As the world marks International Workers’ Day (May Day), laborers in the Palestinian territory continue to suffer from soaring unemployment, poverty, and other dire working conditions.

The average unemployment rate in the Palestinian territory was 26 percent in 2015: in the occupied West Bank, unemployment stood at 17 percent, compared to a staggering 41 percent in the besieged Gaza Strip, according to the Palestinian Central Bureau of Statistics (PCBS). Trade unions in the Gaza Strip estimate unemployment there has reached 60 percent.

PCBS estimates some 336,000 are unemployed in the West Bank, while 193,000 are unemployed in the Gaza Strip.
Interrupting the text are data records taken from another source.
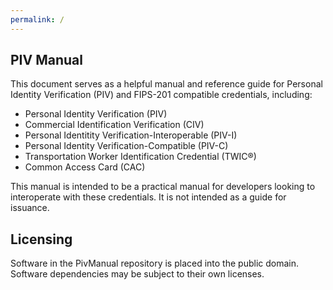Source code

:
 ```yaml
---
permalink: /
---
```

## PIV Manual

This document serves as a helpful manual and reference guide for Personal Identity Verification (PIV) and FIPS-201 compatible credentials, including:

* Personal Identity Verification (PIV)
* Commercial Identification Verification (CIV)
* Personal Identitity Verification-Interoperable (PIV-I)
* Personal Identity Verification-Compatible (PIV-C)
* Transportation Worker Identification Credential (TWIC®)
* Common Access Card (CAC)

This manual is intended to be a practical manual for developers looking to interoperate with these credentials.  It is not intended as a guide for issuance.

## Licensing

Software in the PivManual repository is placed into the public domain.  Software dependencies may be subject to their own licenses.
Participation of men in the Palestinian labor force was approximately four times higher than the participation of women in 2015. At a 60 percent unemployment rate, women in the Gaza Strip were the most vulnerable demographic across the Palestinian territory.

Approximately 36 percent of wage employees in the private sector received less than the minimum wage in the Palestinian territory over 2015.

Workers in the southern occupied West Bank district of Hebron were particularly vulnerable to earning less than minimum wage, where the average monthly salary was 986 shekels ($263.75), compared to the minimum of 1,450 shekels ($387.85).

In the Gaza Strip, workers fared even worse, with an average monthly wage of 733 shekels ($196), as 67 percent of the workforce there earns less than minimum wage.

The majority of workers in the occupied Palestinian territory work without benefits — only 21 percent of wage employees received retirement or end of service benefits; while 22 percent received paid annual leave, 23 percent received paid annual sick leave, and 35 percent of female wage employees received paid maternity leave.

Debilitating poverty and lack of employment drives many workers in the occupied West Bank to enter Israel unlawfully by slipping through gaps in Israel’s separation wall, and risk being targeted by Israeli forces with rubber-coated steel bullets or live fire in the process.

B’Tselem spokesperson Sarit Michaeli told Ma’an in March that Israel’s continued occupation of the Palestinian territory and its effective crippling of the Palestinian economy meant it was “obligated to find ways to bring Palestinian laborers into Israel.”

PCBS estimates that in 2015 there were as many as 36,400 undocumented Palestinian workers, although most of these were employed in illegal settlements.